My experiences in the workplace are emblematic of the harms of white supremacist sight on a large societal scale. They have affirmed a blooming internal knowledge that we don’t have to place so much value on the visual, and we certainly don’t have to make the visual an organizing power in our minds and in our lives. When we rely on all our senses we can more robustly perceive the natural world and ourselves – beyond how we’re perceived by the white eye.  

We all sense differently, and to differing degrees, but there are a few that occur most frequently across our experiences of our environment–touch, sound, balance, taste, and smell. Even more refined are the combinations of reactions that specialized cell types produce in our bodies, such as motion-detecting cells or chemically sensitive cells. Recognizing these interactions can expand the number of senses from six to twenty.

I utilize “sense” for its lexical inclusivity, based on the work of Oyèrónkẹ́ Oyěwùmí. She writes that “different approaches to comprehending reality, then, suggest epistemological differences between societies. Relative to Yoruba society, which is the focus of this book, the body has an exaggerated presence in the Western conceptualization of society….The term "world-sense" is a more inclusive way of describing the conception of the world by different cultural groups.” 

This passage affirms that there are cultural ways of beings entirely divorced from a sense, or reliant on a sense that isn’t sight. This fact alone is mentally grounding in that reality need not be organized through a hierarchy of sense. It opens up the possibility of being present with the myriad aspects of our bodies that cannot be read visually and placing our own set of values on each sense. I am suggesting that we know our senses as we know ourselves, to be a fiercely unique and delicate web that mutates across time and space.
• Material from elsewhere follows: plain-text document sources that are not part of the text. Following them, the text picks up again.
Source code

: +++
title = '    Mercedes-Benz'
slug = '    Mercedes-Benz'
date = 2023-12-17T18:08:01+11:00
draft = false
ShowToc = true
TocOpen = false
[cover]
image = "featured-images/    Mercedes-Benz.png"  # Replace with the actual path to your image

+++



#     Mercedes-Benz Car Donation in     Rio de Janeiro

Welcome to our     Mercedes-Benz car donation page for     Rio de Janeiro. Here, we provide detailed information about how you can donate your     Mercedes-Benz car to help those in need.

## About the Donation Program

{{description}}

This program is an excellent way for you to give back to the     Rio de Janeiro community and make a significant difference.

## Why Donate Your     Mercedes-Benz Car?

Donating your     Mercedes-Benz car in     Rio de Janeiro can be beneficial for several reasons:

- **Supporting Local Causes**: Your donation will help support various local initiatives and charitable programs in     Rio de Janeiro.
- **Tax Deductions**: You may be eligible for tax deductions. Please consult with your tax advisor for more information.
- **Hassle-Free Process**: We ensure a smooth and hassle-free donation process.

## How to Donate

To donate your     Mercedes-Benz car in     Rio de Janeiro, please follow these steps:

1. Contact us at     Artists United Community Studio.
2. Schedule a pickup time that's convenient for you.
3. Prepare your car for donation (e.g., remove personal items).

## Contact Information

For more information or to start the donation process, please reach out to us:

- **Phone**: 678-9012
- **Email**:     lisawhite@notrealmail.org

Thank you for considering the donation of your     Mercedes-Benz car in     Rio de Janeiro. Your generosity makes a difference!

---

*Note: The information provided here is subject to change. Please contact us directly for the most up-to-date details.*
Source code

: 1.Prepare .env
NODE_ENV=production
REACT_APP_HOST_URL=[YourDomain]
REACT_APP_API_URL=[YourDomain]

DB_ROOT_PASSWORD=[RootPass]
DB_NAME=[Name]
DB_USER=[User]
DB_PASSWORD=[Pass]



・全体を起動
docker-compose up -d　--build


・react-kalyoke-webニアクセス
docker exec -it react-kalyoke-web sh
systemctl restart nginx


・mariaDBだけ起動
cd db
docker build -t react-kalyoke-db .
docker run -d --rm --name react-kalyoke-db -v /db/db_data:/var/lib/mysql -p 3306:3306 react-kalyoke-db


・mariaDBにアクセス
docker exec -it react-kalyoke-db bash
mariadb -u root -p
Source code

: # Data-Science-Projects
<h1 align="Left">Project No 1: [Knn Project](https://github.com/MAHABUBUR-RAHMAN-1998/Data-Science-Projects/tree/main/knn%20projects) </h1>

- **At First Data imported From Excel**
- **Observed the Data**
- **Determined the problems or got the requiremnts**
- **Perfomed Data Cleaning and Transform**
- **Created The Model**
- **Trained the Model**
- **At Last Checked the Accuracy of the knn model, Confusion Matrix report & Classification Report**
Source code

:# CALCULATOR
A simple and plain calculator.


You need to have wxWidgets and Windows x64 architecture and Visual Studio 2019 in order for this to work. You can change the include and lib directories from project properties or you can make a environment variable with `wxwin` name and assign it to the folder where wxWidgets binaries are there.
And while the visual world in the West is loaded with signifiers, we can still trust it to be supportive to our individual sense-searches as we un-learn and un-link it from racist, xenophobic, homophobic, and transphobic projections.
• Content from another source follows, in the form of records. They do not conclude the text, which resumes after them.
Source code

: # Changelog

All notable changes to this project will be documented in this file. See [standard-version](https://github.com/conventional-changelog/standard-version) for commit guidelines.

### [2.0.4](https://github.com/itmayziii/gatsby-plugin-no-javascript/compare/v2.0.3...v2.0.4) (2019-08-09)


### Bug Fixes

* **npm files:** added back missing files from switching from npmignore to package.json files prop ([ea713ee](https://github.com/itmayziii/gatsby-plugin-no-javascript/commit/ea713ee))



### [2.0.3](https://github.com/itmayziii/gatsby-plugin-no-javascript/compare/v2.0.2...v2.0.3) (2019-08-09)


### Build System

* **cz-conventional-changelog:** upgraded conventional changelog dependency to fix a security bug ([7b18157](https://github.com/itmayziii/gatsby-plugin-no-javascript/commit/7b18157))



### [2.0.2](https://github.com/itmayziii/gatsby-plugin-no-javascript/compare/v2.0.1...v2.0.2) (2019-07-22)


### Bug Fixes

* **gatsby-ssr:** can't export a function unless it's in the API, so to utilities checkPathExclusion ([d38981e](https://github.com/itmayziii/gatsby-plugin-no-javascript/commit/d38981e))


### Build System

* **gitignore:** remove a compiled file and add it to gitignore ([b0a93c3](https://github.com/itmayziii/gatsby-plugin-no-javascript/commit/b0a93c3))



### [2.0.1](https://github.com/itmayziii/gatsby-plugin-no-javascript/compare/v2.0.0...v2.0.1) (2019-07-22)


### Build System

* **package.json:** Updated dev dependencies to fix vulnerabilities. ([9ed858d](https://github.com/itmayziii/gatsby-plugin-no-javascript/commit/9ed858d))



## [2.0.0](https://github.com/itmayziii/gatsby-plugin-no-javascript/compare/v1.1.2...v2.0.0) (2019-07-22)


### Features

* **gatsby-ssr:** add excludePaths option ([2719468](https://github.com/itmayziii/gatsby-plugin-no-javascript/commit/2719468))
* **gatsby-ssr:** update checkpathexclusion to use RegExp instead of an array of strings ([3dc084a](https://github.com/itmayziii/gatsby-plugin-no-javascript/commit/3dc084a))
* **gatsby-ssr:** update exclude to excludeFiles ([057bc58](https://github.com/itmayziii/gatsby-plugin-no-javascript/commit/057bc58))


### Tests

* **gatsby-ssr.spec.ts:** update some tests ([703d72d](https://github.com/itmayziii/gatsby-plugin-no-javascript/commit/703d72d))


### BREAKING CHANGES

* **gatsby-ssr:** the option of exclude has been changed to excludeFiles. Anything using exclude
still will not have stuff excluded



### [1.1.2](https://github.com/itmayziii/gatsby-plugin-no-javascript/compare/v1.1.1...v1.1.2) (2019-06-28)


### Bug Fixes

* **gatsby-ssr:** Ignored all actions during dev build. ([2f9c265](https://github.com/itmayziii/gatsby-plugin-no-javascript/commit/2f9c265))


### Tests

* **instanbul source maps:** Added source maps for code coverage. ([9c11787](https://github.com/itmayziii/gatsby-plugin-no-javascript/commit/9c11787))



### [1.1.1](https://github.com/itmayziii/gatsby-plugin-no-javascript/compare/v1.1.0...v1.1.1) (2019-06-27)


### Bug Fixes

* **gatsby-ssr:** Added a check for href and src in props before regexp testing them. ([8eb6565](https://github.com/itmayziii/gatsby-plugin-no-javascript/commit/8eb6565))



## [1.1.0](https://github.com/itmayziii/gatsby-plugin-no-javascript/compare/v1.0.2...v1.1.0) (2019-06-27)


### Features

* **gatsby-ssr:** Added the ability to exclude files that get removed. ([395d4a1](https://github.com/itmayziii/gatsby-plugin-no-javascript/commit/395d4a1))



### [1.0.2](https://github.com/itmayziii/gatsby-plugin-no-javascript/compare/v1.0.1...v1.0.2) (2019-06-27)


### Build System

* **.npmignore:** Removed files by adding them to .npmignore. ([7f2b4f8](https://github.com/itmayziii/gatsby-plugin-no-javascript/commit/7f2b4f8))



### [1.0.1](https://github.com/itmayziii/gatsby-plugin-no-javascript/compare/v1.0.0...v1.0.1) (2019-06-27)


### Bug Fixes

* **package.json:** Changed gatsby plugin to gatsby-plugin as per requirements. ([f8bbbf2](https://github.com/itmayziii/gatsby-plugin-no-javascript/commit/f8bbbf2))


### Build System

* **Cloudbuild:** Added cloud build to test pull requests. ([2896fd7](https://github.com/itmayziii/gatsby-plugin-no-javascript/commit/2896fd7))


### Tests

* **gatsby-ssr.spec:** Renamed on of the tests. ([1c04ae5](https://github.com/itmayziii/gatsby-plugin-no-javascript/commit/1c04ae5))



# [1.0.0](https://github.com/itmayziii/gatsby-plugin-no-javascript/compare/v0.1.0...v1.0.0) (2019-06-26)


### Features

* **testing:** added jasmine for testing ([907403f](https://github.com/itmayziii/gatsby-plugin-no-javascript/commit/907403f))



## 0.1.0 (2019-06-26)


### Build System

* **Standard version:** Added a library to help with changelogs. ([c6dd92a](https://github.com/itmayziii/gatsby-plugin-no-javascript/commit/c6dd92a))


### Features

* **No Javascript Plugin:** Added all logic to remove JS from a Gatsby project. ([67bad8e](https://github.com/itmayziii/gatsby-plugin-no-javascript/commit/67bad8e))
In white supremacist spaces, my skin and hair have these projections that cling onto them, the grotesqueness of dark pigments, unruly lines, and queer bodies. At home, I am free of that reality and furnishing my own. Here, there is a need for me to attend to the beauty of not just the look of myself, but the experience. I find pleasure in massaging my skin, absently untangling the knots in my hair. In the shower, I sing to myself and enjoy the sweet shiver of my vocal chords and crack of disuse breaking away. Exploring the way your senses build your individual reality allows you to love the world and yourself through the fineness of your feelers.

I am growing to delight in the discovery of my individual network. As humans, we can touch the world and let it touch us back in figurative and physical space. This practice allows us to divide truths from projections. How does the ground beneath me feel? Can I close my eyes and activate a memory from the scent sweeping over me? Our minds are fiercely individual and complex, and we can utilize it to build safety and confidence in our own way of interpreting space.
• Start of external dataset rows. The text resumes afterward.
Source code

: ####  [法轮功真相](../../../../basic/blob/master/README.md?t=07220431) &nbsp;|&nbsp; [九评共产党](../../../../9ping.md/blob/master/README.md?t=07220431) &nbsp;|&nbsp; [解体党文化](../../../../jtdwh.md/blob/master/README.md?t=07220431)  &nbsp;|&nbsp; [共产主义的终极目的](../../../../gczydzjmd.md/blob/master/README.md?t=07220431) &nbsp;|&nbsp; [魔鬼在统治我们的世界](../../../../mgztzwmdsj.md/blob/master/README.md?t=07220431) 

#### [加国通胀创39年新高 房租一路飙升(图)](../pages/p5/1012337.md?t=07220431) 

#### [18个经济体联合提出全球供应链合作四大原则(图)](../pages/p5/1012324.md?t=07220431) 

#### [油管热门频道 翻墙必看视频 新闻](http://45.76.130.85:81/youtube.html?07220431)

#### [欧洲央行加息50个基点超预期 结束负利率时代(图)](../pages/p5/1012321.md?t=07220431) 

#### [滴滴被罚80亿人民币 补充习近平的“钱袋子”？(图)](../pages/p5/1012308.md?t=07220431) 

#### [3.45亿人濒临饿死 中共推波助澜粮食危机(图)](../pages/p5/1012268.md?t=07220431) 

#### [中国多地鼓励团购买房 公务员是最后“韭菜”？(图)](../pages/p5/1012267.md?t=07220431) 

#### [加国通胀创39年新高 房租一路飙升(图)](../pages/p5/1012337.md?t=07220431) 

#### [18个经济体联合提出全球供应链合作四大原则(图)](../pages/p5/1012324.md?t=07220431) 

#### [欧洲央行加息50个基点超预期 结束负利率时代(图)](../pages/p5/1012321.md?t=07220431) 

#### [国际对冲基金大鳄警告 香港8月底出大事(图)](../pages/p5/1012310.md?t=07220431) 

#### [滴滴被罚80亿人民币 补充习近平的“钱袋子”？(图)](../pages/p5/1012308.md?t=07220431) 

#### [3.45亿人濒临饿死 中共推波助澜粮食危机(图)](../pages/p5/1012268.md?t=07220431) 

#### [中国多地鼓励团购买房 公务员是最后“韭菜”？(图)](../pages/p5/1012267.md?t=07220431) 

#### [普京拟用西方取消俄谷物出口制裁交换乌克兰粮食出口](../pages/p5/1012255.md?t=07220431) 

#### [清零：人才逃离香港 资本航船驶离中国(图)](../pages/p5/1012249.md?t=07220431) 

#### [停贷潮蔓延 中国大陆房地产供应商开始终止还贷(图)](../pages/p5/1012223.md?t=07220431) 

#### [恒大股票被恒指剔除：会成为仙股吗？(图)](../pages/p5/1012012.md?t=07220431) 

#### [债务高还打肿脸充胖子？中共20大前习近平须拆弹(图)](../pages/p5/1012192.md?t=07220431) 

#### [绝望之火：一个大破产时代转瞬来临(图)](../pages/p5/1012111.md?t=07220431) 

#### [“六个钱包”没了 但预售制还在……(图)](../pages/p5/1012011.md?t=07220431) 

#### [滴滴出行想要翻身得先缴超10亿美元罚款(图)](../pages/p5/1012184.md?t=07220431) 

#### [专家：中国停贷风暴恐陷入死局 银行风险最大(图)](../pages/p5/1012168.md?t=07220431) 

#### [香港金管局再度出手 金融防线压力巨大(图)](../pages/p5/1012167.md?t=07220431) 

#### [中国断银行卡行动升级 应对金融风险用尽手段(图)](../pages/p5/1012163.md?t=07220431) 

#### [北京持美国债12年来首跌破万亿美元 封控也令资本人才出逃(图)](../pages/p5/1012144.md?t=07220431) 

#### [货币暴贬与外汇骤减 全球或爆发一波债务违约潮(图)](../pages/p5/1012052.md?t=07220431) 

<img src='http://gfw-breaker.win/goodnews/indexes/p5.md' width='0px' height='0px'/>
Before I arrive at work, I am sensing, my skin a net for the world, a lattice of nerves. I taste the cold clarity of air and let it dry my throat before I wet it with the rumble of my song. The sound bounces off my ceramic-laid bathroom and melds with the buzz of the waking street. I dance as I walk, bouncing on the balls of my feet, trying not to slip on wet grates, swinging my arms for added effect. The train hums in my chest and the palms of my hands. When I move, I change the space of the world around me, altering it with my form. I assert, tenderly, I have my own way of being here.

Works Cited
Oyěwùmí, Oyèrónké. “Visualizing the Body: WESTERN THEORIES AND AFRICAN SUBJECTS.” The Invention of Women: Making an African Sense of Western Gender Discourses, NED-New edition, University of Minnesota Press, 1997, pp. 1–30. 

Mills, Charles W. “The racial contract.” Cornell University Press, 2019, pp. 18.